- _DATA SHOWN_:
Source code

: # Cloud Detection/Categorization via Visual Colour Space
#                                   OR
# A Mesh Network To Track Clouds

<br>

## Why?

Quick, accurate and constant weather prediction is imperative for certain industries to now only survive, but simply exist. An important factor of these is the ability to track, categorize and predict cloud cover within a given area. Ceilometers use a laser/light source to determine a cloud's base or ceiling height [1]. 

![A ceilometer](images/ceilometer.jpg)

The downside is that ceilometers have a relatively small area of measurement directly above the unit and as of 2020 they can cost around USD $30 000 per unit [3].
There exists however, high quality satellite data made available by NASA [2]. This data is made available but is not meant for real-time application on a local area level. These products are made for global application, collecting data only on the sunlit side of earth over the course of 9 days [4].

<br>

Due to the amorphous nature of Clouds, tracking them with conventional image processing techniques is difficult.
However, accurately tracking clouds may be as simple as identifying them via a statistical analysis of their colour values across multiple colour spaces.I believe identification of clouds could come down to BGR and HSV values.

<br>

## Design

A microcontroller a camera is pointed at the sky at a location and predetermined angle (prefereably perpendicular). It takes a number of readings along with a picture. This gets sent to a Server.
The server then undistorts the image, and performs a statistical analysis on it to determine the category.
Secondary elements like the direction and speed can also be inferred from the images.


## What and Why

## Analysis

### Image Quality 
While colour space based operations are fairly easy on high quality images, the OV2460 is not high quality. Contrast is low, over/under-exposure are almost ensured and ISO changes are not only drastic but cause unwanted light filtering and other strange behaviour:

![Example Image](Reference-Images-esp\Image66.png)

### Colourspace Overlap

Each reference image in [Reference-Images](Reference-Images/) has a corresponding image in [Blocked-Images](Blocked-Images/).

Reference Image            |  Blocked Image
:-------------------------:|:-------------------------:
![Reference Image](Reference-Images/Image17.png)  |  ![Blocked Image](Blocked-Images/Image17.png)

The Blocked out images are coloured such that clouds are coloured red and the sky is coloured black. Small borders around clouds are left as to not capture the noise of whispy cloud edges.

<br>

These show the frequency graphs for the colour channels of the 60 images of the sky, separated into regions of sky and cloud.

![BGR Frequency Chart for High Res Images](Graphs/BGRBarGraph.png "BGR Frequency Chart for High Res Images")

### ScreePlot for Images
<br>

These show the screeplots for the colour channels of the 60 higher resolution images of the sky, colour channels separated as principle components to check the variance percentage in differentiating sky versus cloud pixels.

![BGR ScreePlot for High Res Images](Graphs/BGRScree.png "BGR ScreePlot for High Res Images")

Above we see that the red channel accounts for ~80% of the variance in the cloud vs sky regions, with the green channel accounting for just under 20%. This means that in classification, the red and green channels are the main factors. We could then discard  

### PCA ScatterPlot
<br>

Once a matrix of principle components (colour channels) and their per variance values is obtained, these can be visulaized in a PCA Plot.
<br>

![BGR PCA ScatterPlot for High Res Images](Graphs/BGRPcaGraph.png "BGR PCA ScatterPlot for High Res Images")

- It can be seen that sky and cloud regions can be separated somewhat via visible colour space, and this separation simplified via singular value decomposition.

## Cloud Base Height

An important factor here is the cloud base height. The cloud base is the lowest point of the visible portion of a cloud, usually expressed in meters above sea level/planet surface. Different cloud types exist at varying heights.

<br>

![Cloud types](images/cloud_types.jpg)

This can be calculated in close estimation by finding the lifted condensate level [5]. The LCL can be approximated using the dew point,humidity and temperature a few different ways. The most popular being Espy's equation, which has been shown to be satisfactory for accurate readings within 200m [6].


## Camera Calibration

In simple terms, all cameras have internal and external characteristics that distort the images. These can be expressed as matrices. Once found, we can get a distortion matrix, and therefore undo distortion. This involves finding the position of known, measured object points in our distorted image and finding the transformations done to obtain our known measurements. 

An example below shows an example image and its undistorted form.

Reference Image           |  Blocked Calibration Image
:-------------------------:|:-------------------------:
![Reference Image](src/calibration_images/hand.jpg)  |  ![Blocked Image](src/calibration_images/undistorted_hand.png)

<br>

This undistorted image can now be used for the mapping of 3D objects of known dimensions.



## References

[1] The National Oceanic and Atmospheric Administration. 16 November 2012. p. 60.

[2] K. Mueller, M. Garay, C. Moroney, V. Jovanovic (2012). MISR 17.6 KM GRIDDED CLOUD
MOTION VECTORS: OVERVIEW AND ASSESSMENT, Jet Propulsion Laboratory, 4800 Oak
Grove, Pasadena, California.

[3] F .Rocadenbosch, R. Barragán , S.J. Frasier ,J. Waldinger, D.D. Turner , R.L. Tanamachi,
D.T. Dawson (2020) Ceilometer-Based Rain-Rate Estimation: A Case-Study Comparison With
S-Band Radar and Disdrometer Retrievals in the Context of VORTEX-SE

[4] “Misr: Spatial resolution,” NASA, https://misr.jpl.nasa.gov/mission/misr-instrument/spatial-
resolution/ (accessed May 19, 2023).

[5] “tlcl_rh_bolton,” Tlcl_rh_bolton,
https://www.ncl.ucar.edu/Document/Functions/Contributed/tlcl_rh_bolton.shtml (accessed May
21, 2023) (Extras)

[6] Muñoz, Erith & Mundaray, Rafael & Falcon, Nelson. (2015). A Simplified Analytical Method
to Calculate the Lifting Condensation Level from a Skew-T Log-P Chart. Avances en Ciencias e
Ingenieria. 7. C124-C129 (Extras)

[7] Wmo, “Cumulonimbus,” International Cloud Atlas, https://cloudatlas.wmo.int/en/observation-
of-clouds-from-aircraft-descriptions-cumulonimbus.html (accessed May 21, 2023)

- _ACTIVITY_: Read the listing above, then copy every line that includes the string "could".

- _COMPLETED EXERCISE_:
However, accurately tracking clouds may be as simple as identifying them via a statistical analysis of their colour values across multiple colour spaces.I believe identification of clouds could come down to BGR and HSV values.
Above we see that the red channel accounts for ~80% of the variance in the cloud vs sky regions, with the green channel accounting for just under 20%. This means that in classification, the red and green channels are the main factors. We could then discard  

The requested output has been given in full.